» Exercise instructions: Give back every line of the material below that has the string "affichées".

☆ ☆ ☆

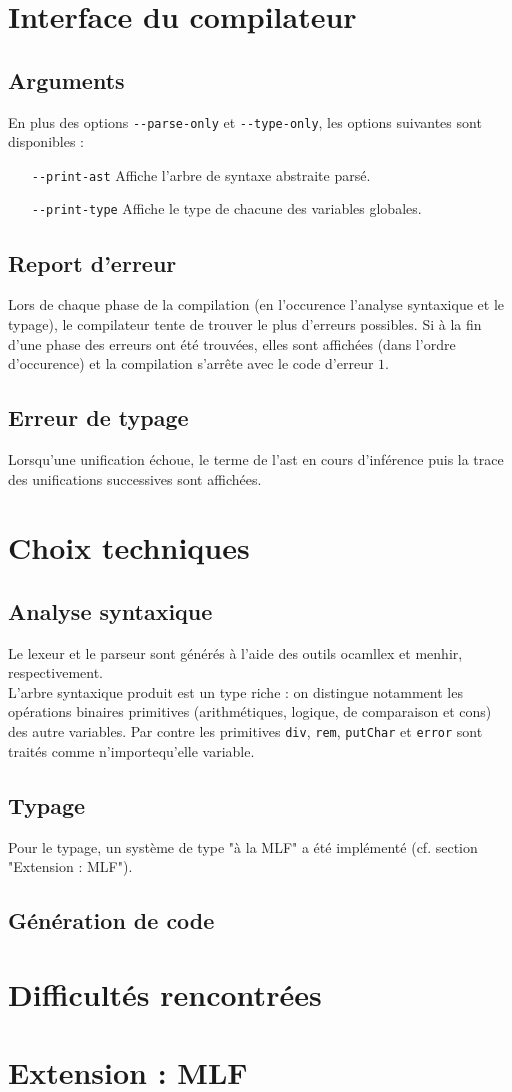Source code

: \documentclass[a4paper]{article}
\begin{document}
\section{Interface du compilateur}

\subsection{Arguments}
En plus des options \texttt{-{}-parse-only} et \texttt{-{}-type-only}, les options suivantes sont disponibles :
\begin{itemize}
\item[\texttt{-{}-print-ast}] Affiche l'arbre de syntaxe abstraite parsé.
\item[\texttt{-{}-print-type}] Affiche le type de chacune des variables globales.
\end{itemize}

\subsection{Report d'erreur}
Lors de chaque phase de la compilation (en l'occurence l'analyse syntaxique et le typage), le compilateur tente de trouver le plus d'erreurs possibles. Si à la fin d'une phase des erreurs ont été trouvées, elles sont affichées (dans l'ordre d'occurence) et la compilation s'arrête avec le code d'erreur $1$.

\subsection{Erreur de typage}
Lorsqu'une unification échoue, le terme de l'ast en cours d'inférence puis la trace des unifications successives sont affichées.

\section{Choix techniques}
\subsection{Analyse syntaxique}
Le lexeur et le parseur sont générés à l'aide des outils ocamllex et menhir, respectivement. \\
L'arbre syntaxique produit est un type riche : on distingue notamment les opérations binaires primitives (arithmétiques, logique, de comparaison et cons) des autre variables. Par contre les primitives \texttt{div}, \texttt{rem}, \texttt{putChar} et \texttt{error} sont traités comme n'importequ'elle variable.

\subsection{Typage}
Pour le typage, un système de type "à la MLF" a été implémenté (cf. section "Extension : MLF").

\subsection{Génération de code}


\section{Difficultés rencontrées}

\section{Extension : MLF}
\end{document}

☆ ☆ ☆

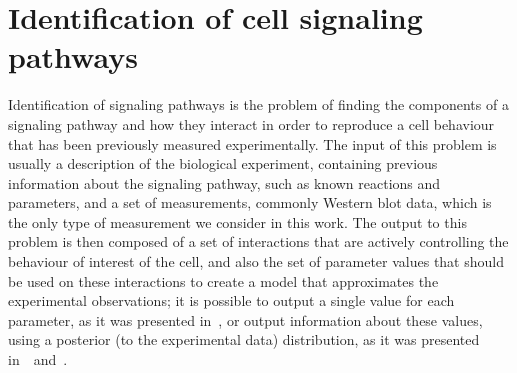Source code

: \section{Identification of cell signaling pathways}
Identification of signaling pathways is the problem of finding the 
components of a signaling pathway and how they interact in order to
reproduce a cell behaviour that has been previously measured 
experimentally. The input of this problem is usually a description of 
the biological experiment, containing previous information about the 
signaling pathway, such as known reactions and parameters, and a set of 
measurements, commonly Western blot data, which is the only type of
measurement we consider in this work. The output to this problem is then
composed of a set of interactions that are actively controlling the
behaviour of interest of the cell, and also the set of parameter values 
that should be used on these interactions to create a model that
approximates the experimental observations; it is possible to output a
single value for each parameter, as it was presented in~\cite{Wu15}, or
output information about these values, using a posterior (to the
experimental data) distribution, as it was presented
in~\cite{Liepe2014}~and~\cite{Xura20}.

☆ ☆ ☆

» Written solution:
Lors de chaque phase de la compilation (en l'occurence l'analyse syntaxique et le typage), le compilateur tente de trouver le plus d'erreurs possibles. Si à la fin d'une phase des erreurs ont été trouvées, elles sont affichées (dans l'ordre d'occurence) et la compilation s'arrête avec le code d'erreur $1$.
Lorsqu'une unification échoue, le terme de l'ast en cours d'inférence puis la trace des unifications successives sont affichées.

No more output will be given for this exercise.